S Roy Choudhury with his predecessor Arun Balakrishnan deserve it.
At the earliest
On Sun, Nov 20, 2011 at 3:27 PM, ravi srivastava
Ashok Singh declares war on S. Roy Choudhury
Vol 15, PW 10 (17 Nov 2011) - Politics & People
Hindustan Petroleum chairman S. Roy Choudhury has promised to fight a series of damaging allegations soon to be laid bare in the Delhi High Court. Ashok Singh, a former HPCL officer and labour union official, plans to file a petition claiming the Central Vigilance Commission (CVC) fraudulently cleared Choudhury’s appointment as company chairman in 2010. “The CVC didn’t stop Choudhury from taking charge in August 2010,” Singh tells PETROWATCH. “But my complaint against him is pending since November 11, 2009.” Two months ago Singh invoked the Right to Information Act to discover his complaint against Choudhury is gathering dust at the CVC. Provoked, he hired a team of top lawyers, and is trying to hire former solicitor general Gopal Subramaniam also. A draft petition, seen by this report, alleges impropriety when Choudhury was HPCL executive director and later director marketing. Singh alleges that in May 2009 Choudhury allowed a generous 75 day credit period to privately-owned GMR for diesel delivered to its 200-MW Vasavi Basin Bridge power station in Chennai. “On the one hand HPCL is borrowing from the market,” reads the draft petition. “On the other it has given credit to GMR.” Worse, Singh alleges GMR wrongly told power purchaser Tamil Nadu Electricity Board (TNEB) it was allowed only five days credit by HPCL. “TNEB is a government enterprise and was deprived of 70 days additional credit,” he adds. Also under scrutiny is Choudhury’s appointment of ICICI Bank in 2003 without tender to operate a customer loyalty programme for diesel sales from HPCL pumps. And finally, when others were ignoring Kingfisher Airlines chairman Vijay Mallya, Choudhury inexplicably raised the cash-strapped stricken airline’s credit limit from Rs300cr ($60m) to Rs605cr ($121m). “These charges are an act of desperation from a man (Singh) who was dismissed from HPCL,” Choudhury tells this report. “If they come to court I will fight them.”
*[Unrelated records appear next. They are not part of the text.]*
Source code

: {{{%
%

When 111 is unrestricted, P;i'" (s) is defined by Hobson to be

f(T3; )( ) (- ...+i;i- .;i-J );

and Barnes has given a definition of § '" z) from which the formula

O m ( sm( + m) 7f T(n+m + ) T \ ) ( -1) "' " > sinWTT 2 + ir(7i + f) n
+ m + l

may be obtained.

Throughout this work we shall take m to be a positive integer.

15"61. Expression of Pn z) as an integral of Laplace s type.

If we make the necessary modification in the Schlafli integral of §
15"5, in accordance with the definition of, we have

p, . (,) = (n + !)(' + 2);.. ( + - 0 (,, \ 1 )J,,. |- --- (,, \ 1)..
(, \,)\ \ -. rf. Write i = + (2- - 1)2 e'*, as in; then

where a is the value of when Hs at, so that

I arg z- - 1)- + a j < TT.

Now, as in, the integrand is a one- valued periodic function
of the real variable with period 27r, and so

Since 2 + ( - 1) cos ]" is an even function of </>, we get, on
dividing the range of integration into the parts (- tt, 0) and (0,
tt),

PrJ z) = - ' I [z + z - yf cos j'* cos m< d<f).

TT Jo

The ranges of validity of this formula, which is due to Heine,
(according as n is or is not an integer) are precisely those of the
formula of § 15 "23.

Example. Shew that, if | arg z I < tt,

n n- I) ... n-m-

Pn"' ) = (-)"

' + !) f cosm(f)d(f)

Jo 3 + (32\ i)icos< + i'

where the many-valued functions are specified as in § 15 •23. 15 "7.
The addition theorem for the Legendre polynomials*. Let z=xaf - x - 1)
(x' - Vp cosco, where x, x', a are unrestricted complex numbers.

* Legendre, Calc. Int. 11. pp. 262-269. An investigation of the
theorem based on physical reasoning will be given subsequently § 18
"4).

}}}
NOTE: Ashok Singh alleges that another watchdog body, the Comptroller and Auditor General (CAG), asked HPCL in May 2009 to explain the “undue favour” to GMR Vasavi but that Choudhury’s appointment as company chairman went through nonetheless. Singh also asks how Choudhury could have approved a marketing partnership with ICICI Bank when diesel fuel sales are subsidised by the government. ICICI, he says, earned Rs165cr ($33m) as a result. “HPCL is a public sector undertaking but out of the revenues earned on sale of these (government-subsidised) products it has agreed to share the revenue with a private bank without any public interest,” he says. Singh, 53, is the son-in-law of former Congress Party MP Rana Veer Singh. As HPCL regional manager and president of the Oil Sector Officers’ Association, he was dismissed in March 2009 after the government broke a strike by oil sector officers two months earlier. A lawyer by training, Singh has taken up farming in the Etawah district of Uttar Pradesh since his dismissal from HPCL.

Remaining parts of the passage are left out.